This repo includes the model and dataset for text and a JS endpoint to serve it.

This is a partial release of the Boost models. Due to their size, they have to be downloaded from here: https://drive.google.com/drive/folders/1QN9OdvZP2EB4NlHDA5tQJrE6rn8R3ckx?usp=share_link.

Serving the model

To serve the model (backbone: deberta-small) using this code, you need to upload it to a Flask server that supports Pytorch. The endpoint is a Chrome extension that detects typing and automatically sends the content a few seconds after you stop. Inference is fast enough on a single CPU core, which can process a couple of queries per second.

Full model

If you want to use the full model, which processes text + images, you need to train it yourself using the scripts on the directory full_model/ using images you scrape. Unfortunately, I can't share the datasets for copyright reasons. However, you can find scraping repos on my profile.

Architecture

The text model is a text transformer + a few tricks to increase accuracy. The full model has the following architecture:

Diagram

Error Analysis

Tables

Full model

Label Precision Recall f1-score
Bottom 50% 0.86 0.80 0.83
Top 20% 0.82 0.86 0.84
Register (sample) Precision (simple average)
Web 0.79
Social 0.87
News/Magazine 0.92
Fiction 0.97
Topic (sample) Precision (simple average)
Sports 0.75
Politics 0.88
Science 0.84

Text model

Label Precision Recall f1-score
Bottom 50% 0.80 0.76 0.78
Top 20% 0.77 0.80 0.78
Register (sample) Precision (simple average)
Web 0.74
Social 0.81
News/Magazine 0.88
Fiction 0.96
Topic (sample) Precision (simple average)
Sports 0.73
Politics 0.77
Science 0.82

Missing quintile

We only use the top 20% and bottom 50% comments for training and ask the model to create a binary boundary to predict in which bin a piece of content will fall. Experimenting with 10 bins, one for each decile (10%), we find there is great overlap among neighboring deciles.

Confusionmatrix

Confusion matrix for Boost: 1 = bottom 10%, 10 = top 10%

Interestingly, the top and bottom comments share some characteristics, at least more than they do with intermediate deciles. The diagonal is marked and the middle region is noisy, and the farther away you move from the boundary, the less likely it is the model will make mistakes.

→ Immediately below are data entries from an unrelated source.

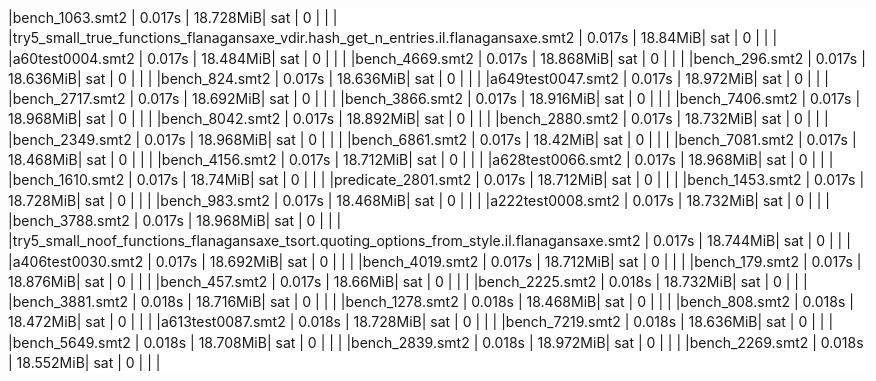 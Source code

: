 |bench_1063.smt2                                              |    0.017s | 18.728MiB| sat | 0 |  |  |
|try5_small_true_functions_flanagansaxe_vdir.hash_get_n_entries.il.flanagansaxe.smt2 |    0.017s | 18.84MiB| sat | 0 |  |  |
|a60test0004.smt2                                             |    0.017s | 18.484MiB| sat | 0 |  |  |
|bench_4669.smt2                                              |    0.017s | 18.868MiB| sat | 0 |  |  |
|bench_296.smt2                                               |    0.017s | 18.636MiB| sat | 0 |  |  |
|bench_824.smt2                                               |    0.017s | 18.636MiB| sat | 0 |  |  |
|a649test0047.smt2                                            |    0.017s | 18.972MiB| sat | 0 |  |  |
|bench_2717.smt2                                              |    0.017s | 18.692MiB| sat | 0 |  |  |
|bench_3866.smt2                                              |    0.017s | 18.916MiB| sat | 0 |  |  |
|bench_7406.smt2                                              |    0.017s | 18.968MiB| sat | 0 |  |  |
|bench_8042.smt2                                              |    0.017s | 18.892MiB| sat | 0 |  |  |
|bench_2880.smt2                                              |    0.017s | 18.732MiB| sat | 0 |  |  |
|bench_2349.smt2                                              |    0.017s | 18.968MiB| sat | 0 |  |  |
|bench_6861.smt2                                              |    0.017s | 18.42MiB| sat | 0 |  |  |
|bench_7081.smt2                                              |    0.017s | 18.468MiB| sat | 0 |  |  |
|bench_4156.smt2                                              |    0.017s | 18.712MiB| sat | 0 |  |  |
|a628test0066.smt2                                            |    0.017s | 18.968MiB| sat | 0 |  |  |
|bench_1610.smt2                                              |    0.017s | 18.74MiB| sat | 0 |  |  |
|predicate_2801.smt2                                          |    0.017s | 18.712MiB| sat | 0 |  |  |
|bench_1453.smt2                                              |    0.017s | 18.728MiB| sat | 0 |  |  |
|bench_983.smt2                                               |    0.017s | 18.468MiB| sat | 0 |  |  |
|a222test0008.smt2                                            |    0.017s | 18.732MiB| sat | 0 |  |  |
|bench_3788.smt2                                              |    0.017s | 18.968MiB| sat | 0 |  |  |
|try5_small_noof_functions_flanagansaxe_tsort.quoting_options_from_style.il.flanagansaxe.smt2 |    0.017s | 18.744MiB| sat | 0 |  |  |
|a406test0030.smt2                                            |    0.017s | 18.692MiB| sat | 0 |  |  |
|bench_4019.smt2                                              |    0.017s | 18.712MiB| sat | 0 |  |  |
|bench_179.smt2                                               |    0.017s | 18.876MiB| sat | 0 |  |  |
|bench_457.smt2                                               |    0.017s | 18.66MiB| sat | 0 |  |  |
|bench_2225.smt2                                              |    0.018s | 18.732MiB| sat | 0 |  |  |
|bench_3881.smt2                                              |    0.018s | 18.716MiB| sat | 0 |  |  |
|bench_1278.smt2                                              |    0.018s | 18.468MiB| sat | 0 |  |  |
|bench_808.smt2                                               |    0.018s | 18.472MiB| sat | 0 |  |  |
|a613test0087.smt2                                            |    0.018s | 18.728MiB| sat | 0 |  |  |
|bench_7219.smt2                                              |    0.018s | 18.636MiB| sat | 0 |  |  |
|bench_5649.smt2                                              |    0.018s | 18.708MiB| sat | 0 |  |  |
|bench_2839.smt2                                              |    0.018s | 18.972MiB| sat | 0 |  |  |
|bench_2269.smt2                                              |    0.018s | 18.552MiB| sat | 0 |  |  |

Why not mark the boundary at 50%? The average 50-percenter has around 3 Reddit upvotes and a few shares on Twitter, just to give two examples--hardly what someome would consider highly performant. Further, the gap reduces the error rate (at the expense of some recall), even including the missing comments in the test set. The middle ground on the engagement scale is very noisy, where a lot of content of disputed value (such as controversial content) can be found, along with good and bad comments that didn't get enough exposure.

An interesting option is to use a sigmoid gate instead of a linear layer so that you can define a performance boundary arbitrarily during inference.

Sources of Error

A lot of the error comes from identical or similar content in different contexts and times. As you can imagine, what's funny today eventually becomes annoying, opinions change, famous people become disgraced, different people sometimes hold ortogonal opinions, and expectations about what you have to say vary depending on who you are.

You can remedy a lot of the error by including more and more context, which is what the image transformer does by including the stimuli that produces the response, and information about the topic, register, and website, and even by cheating (for example, by including information about trends on the page, location, time.)

Comment Negative Ocurrences Positive ocurrences
Oh, you'd be surprised 17,891 31,611
/thread 854 706
Do you want to find out? 196 238

Opposite-labeled examples with a cosine similarity of 0.85 or more made up almost 3% of the dataset! No wonder the model gets confused.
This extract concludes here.